» Work instruction: Working from the top of the records below, reproduce each line exactly, ending once you have written the line containing "###Ontwerpschema".
* * * *
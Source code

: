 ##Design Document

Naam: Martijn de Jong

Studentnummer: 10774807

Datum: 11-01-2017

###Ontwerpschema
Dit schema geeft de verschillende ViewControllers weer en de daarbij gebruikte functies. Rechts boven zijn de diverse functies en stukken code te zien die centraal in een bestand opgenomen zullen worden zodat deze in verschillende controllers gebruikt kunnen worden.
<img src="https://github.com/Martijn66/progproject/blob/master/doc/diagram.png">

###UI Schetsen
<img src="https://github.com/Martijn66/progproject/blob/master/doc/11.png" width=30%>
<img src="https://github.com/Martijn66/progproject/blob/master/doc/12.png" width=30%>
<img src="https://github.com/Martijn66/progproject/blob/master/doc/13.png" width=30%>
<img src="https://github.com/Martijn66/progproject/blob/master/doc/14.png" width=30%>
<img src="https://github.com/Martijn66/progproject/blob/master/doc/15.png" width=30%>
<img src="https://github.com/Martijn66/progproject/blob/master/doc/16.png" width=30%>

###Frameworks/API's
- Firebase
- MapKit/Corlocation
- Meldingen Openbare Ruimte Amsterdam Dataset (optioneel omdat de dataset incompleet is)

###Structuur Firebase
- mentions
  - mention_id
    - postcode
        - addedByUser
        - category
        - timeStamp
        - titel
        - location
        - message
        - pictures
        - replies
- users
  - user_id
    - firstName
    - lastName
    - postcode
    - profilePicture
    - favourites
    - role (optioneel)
* * * *
» Solution:
Source code

: ##Design Document

Naam: Martijn de Jong

Studentnummer: 10774807

Datum: 11-01-2017

###Ontwerpschema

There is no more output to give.